If the zener voltage was exactly 2.4V (which it won't be), you should expect 3.2V from the transistor.

What is the supply voltage for the opamp? If it's 3.6V, it ain't gonna work.

almost 30mA output so that can be supplied to ICs further down.

There is nothing to limit current.

the numbers make no sense, including voltage and current numbers through resistors. Could you please tell me what could be wrong in this circuit?

How can we determine that for ourselves if you don't tell us what they are?

Why do you have unnecessary wire bends and so much "whitespace"?

 

Hello, I would very much appreciate it if anyone can help me understand why the following op-amp circuit is giving me wrong values in simulation. I use Kicad 8 for simulating this.

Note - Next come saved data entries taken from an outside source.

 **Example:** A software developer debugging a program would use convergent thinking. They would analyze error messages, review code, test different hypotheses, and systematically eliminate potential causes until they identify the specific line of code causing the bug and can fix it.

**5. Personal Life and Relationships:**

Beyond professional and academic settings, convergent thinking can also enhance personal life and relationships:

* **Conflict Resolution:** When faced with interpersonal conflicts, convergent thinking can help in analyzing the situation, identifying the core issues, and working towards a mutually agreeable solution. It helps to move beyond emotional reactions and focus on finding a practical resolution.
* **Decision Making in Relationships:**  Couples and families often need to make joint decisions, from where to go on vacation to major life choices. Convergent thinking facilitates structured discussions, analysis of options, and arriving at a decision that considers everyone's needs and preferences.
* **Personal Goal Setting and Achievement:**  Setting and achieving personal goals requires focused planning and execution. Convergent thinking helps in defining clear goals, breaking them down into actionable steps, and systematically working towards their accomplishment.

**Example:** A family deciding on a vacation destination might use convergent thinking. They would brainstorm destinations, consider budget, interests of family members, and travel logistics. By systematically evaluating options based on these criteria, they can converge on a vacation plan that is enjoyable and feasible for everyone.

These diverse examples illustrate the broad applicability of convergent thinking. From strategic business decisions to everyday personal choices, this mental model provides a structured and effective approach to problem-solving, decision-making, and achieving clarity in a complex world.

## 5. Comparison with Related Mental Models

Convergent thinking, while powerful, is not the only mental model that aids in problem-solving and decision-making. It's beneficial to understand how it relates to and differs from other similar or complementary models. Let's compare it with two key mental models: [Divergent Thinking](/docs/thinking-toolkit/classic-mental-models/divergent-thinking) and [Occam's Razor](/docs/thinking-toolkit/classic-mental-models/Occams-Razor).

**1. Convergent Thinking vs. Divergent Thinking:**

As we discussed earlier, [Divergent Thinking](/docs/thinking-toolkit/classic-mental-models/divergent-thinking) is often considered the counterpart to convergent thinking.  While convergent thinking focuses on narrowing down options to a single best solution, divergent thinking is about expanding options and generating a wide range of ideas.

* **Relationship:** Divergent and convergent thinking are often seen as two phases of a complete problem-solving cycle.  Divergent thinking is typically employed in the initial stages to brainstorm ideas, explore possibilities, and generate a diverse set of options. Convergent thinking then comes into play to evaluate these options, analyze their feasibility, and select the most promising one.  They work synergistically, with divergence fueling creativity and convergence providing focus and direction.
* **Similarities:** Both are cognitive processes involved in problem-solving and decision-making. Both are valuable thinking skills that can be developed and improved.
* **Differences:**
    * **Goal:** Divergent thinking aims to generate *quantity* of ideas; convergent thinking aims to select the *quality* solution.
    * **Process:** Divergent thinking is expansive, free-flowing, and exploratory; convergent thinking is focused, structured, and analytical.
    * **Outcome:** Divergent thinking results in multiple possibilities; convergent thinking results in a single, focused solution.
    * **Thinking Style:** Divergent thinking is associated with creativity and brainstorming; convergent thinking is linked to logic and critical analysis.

The input voltage is 3.6V with current value of almost 30mA, I expect to recieve an output voltage of 3.3V and almost 30mA output so that can be supplied to ICs further down. The numbers make sense before the Q1 NPN, but after that, the numbers make no sense, including voltage and current numbers through resistors. Could you please tell me what could be wrong in this circuit? Thank you.

How can we tell you what is wrong with the numbers when you don't tell us what the numbers are? We are NOT mind readers.

You say that your input current is 30 mA. How much current is flowing in R3?

Apparently you want 3.2 V at your circuit output. Assuming you got that, how much current would need to flow through R4+R5?

In light of the above two questions, how can you expect nearly 30 mA to be available to follow-on ICs?

What does the voltage need to be, approximately, at the base of the transistor in order to get 3.2 V at the emitter?

What is the maximum output voltage of an LM358 that you can rely on, if it is powered from 3.6 V?

If you are powering the LM358 from some other supply, what is that voltage?

Have you looked at the datasheet for the LM358?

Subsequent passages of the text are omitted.